Broke Young People Will Always Have Paris

Ah, Paris, city of lights! City of love and romance, of coffee and cigarettes, of cathedrals and barricades, of auteurs and philosophers, of snobbery and sentimentality and chocolate croissants. Paris is … the most affordable city in the world for young people to live? Paris, which peaked in the 20s, if not half a century earlier, and which most millennials would probably pass over these days in favor of Portland? It seems either false or exaggerated, but let’s consider the evidence:

1) It has the highest minimum wage of any metropolis considered, the equivalent of $12.84 an hour.

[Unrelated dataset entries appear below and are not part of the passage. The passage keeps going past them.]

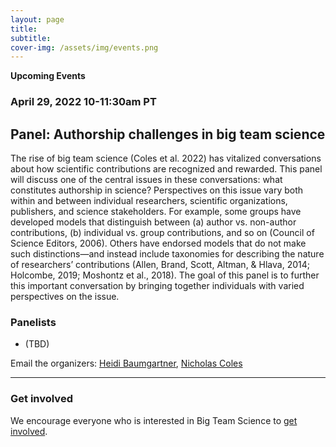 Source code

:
 ```yaml
---
layout: page
title:  
subtitle:  
cover-img: /assets/img/events.png
---
```



**Upcoming Events**
<br>

### April 29, 2022 10-11:30am PT
## Panel: Authorship challenges in big team science

The rise of big team science (Coles et al. 2022) has vitalized conversations about how scientific contributions are recognized and rewarded. This panel will discuss one of the central issues in these conversations: what constitutes authorship in science? Perspectives on this issue vary both within and between individual researchers, scientific organizations, publishers, and science stakeholders. For example, some groups have developed models that distinguish between (a) author vs. non-author contributions, (b) individual vs. group contributions, and so on (Council of Science Editors, 2006). Others have endorsed models that do not make such distinctions—and instead include taxonomies for describing the nature of researchers’ contributions (Allen, Brand, Scott, Altman, & Hlava, 2014; Holcombe, 2019; Moshontz et al., 2018). The goal of this panel is to further this important conversation by bringing together individuals with varied perspectives on the issue.

### Panelists 
* (TBD)


Email the organizers: [Heidi Baumgartner](mailto:heidib@stanford.edu), [Nicholas Coles](ncoles@stanford.edu) 

***

<!---
# **Past Events**

***
--->



### Get involved
We encourage everyone who is interested in Big Team Science to [get involved]({{site.baseurl}}/get_involved/).


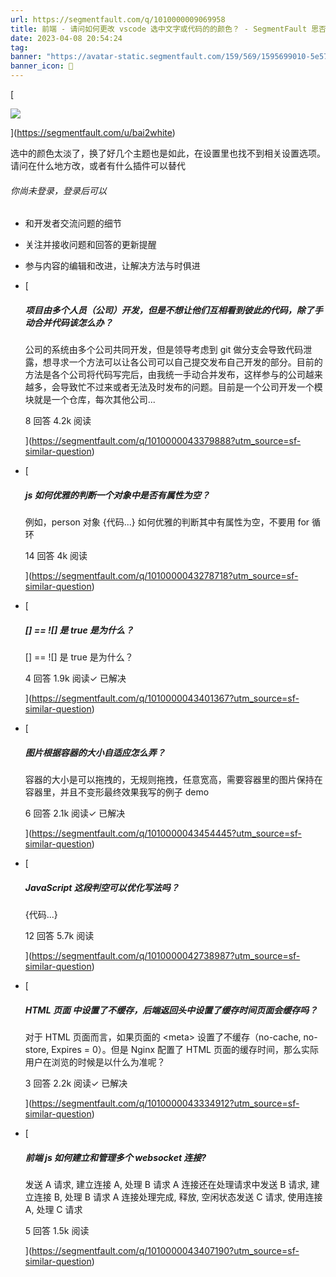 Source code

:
 ```yaml
---
url: https://segmentfault.com/q/1010000009069958
title: 前端 - 请问如何更改 vscode 选中文字或代码的的颜色？ - SegmentFault 思否
date: 2023-04-08 20:54:24
tag: 
banner: "https://avatar-static.segmentfault.com/159/569/1595699010-5e574171271fb_big64"
banner_icon: 🔖
---
```

[

![](https://avatar-static.segmentfault.com/159/569/1595699010-5e574171271fb_big64)

](https://segmentfault.com/u/bai2white)

选中的颜色太淡了，换了好几个主题也是如此，在设置里也找不到相关设置选项。请问在什么地方改，或者有什么插件可以替代

###### 你尚未登录，登录后可以

*   和开发者交流问题的细节
*   关注并接收问题和回答的更新提醒
*   参与内容的编辑和改进，让解决方法与时俱进

*   [
    
    ##### 项目由多个人员（公司）开发，但是不想让他们互相看到彼此的代码，除了手动合并代码该怎么办？
    
    公司的系统由多个公司共同开发，但是领导考虑到 git 做分支会导致代码泄露，想寻求一个方法可以让各公司可以自己提交发布自己开发的部分。目前的方法是各个公司将代码写完后，由我统一手动合并发布，这样参与的公司越来越多，会导致忙不过来或者无法及时发布的问题。目前是一个公司开发一个模块就是一个仓库，每次其他公司...
    
    8 回答 4.2k 阅读
    
    ](https://segmentfault.com/q/1010000043379888?utm_source=sf-similar-question)
*   [
    
    ##### js 如何优雅的判断一个对象中是否有属性为空？
    
    例如，person 对象 {代码...} 如何优雅的判断其中有属性为空，不要用 for 循环
    
    14 回答 4k 阅读
    
    ](https://segmentfault.com/q/1010000043278718?utm_source=sf-similar-question)
*   [
    
    ##### [] == ![] 是 true 是为什么？
    
    [] == ![] 是 true 是为什么？
    
    4 回答 1.9k 阅读✓ 已解决
    
    ](https://segmentfault.com/q/1010000043401367?utm_source=sf-similar-question)
*   [
    
    ##### 图片根据容器的大小自适应怎么弄？
    
    容器的大小是可以拖拽的，无规则拖拽，任意宽高，需要容器里的图片保持在容器里，并且不变形最终效果我写的例子 demo
    
    6 回答 2.1k 阅读✓ 已解决
    
    ](https://segmentfault.com/q/1010000043454445?utm_source=sf-similar-question)
*   [
    
    ##### JavaScript 这段判空可以优化写法吗？
    
    {代码...}
    
    12 回答 5.7k 阅读
    
    ](https://segmentfault.com/q/1010000042738987?utm_source=sf-similar-question)
*   [
    
    ##### HTML 页面 <meta> 中设置了不缓存，后端返回头中设置了缓存时间页面会缓存吗？
    
    对于 HTML 页面而言，如果页面的 &lt;meta&gt; 设置了不缓存（no-cache, no-store, Expires = 0）。但是 Nginx 配置了 HTML 页面的缓存时间，那么实际用户在浏览的时候是以什么为准呢？
    
    3 回答 2.2k 阅读✓ 已解决
    
    ](https://segmentfault.com/q/1010000043334912?utm_source=sf-similar-question)
*   [
    
    ##### 前端 js 如何建立和管理多个 websocket 连接?
    
    发送 A 请求, 建立连接 A, 处理 B 请求 A 连接还在处理请求中发送 B 请求, 建立连接 B, 处理 B 请求 A 连接处理完成, 释放, 空闲状态发送 C 请求, 使用连接 A, 处理 C 请求
    
    5 回答 1.5k 阅读
    
    ](https://segmentfault.com/q/1010000043407190?utm_source=sf-similar-question) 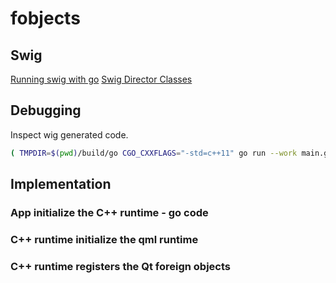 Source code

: # fobjects

## Swig

[Running swig with go](https://www.swig.org/Doc4.0/Go.html#Go_running_swig)
[Swig Director Classes](https://www.swig.org/Doc4.0/Go.html#Go_director_classes)

## Debugging

Inspect wig generated code.

```sh
( TMPDIR=$(pwd)/build/go CGO_CXXFLAGS="-std=c++11" go run --work main.go )
```

## Implementation

### App initialize the C++ runtime - go code

### C++ runtime initialize the qml runtime

### C++ runtime registers the Qt foreign objects
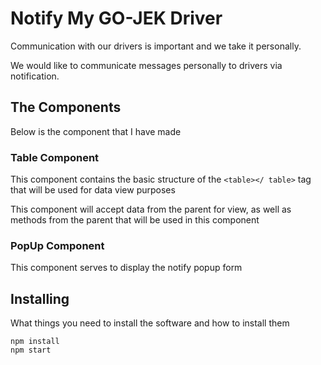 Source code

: # Notify My GO-JEK Driver
Communication with our drivers is important and we take it personally. 

We would like to communicate messages personally to drivers via notification.

## The Components
Below is the component that I have made

### Table Component
This component contains the basic structure of the ```<table></ table>``` tag that will be used for data view purposes

This component will accept data from the parent for view, as well as methods from the parent that will be used in this component

### PopUp Component
This component serves to display the notify popup form


## Installing
What things you need to install the software and how to install them

```
npm install
npm start
```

Berlin is in 2nd place with a minimum wage of $11.86 and Rome is third.

2) A ticket to the movies = 1 hour of work at minimum wage.

3) It’s in the top ten for other important considerations including the cost of rent, an egg, transit, fast food, live music, and travel out of the city. Not taxes, though.

It’s a close call, because hipstamatic Berlin, with its government-regulated rental market and irony-comes-standard cool factor, either surpasses or is close on the heels of Paris in all of the areas where Paris ranks high, and life in la dolce vita of Rome is surprisingly doable as well. But the Youthful Cities index laid the Most Affordable City laurel on the ground before la tour Eiffel this year. A pale and bleary-eyed Ewan McGregor emerged from a garret near the Moulin Rouge to say thank you, and also, do you know where the nearest laundromat is? He’s beginning to feel the tiniest bit rumpled.